(Dataset entries)
· · · · · · ·

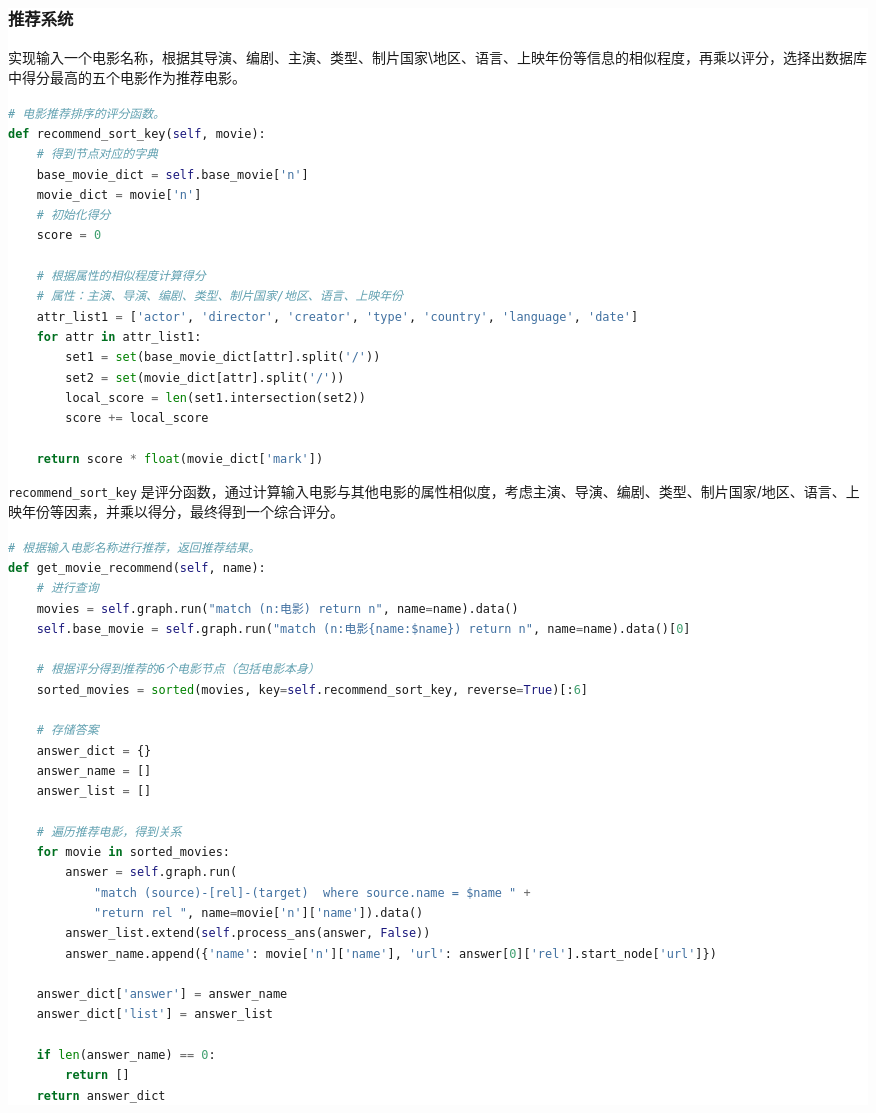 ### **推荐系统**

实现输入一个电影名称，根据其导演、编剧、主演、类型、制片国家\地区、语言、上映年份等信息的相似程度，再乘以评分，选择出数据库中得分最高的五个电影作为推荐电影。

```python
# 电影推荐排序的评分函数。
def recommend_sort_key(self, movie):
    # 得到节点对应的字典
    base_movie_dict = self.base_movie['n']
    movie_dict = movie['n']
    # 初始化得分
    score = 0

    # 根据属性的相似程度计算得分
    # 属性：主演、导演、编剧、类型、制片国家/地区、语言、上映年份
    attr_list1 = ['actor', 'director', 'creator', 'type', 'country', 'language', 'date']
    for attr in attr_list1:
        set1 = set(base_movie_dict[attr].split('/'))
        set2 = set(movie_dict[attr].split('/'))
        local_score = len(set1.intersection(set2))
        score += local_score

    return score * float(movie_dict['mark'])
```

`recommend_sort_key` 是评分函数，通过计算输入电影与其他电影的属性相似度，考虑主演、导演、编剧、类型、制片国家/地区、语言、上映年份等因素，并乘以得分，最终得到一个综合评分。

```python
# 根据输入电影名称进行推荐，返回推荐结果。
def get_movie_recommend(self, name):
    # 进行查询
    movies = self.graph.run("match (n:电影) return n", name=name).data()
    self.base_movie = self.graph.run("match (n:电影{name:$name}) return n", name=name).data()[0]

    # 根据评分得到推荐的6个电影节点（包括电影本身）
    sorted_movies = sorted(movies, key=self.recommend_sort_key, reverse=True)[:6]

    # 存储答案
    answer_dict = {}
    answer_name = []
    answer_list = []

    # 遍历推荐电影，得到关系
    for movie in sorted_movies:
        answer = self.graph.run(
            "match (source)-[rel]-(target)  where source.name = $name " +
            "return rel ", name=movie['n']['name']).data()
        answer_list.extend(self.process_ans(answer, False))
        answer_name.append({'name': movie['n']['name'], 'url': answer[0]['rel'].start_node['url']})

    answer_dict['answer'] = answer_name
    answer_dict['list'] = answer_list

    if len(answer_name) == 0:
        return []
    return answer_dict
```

· · · · · · ·

EXERCISE PROMPT:
Your response should be the lines of the entries above that include the string "self".

PROBLEM SOLUTION:
def recommend_sort_key(self, movie):
    base_movie_dict = self.base_movie['n']
def get_movie_recommend(self, name):
    movies = self.graph.run("match (n:电影) return n", name=name).data()
    self.base_movie = self.graph.run("match (n:电影{name:$name}) return n", name=name).data()[0]
    sorted_movies = sorted(movies, key=self.recommend_sort_key, reverse=True)[:6]
        answer = self.graph.run(
        answer_list.extend(self.process_ans(answer, False))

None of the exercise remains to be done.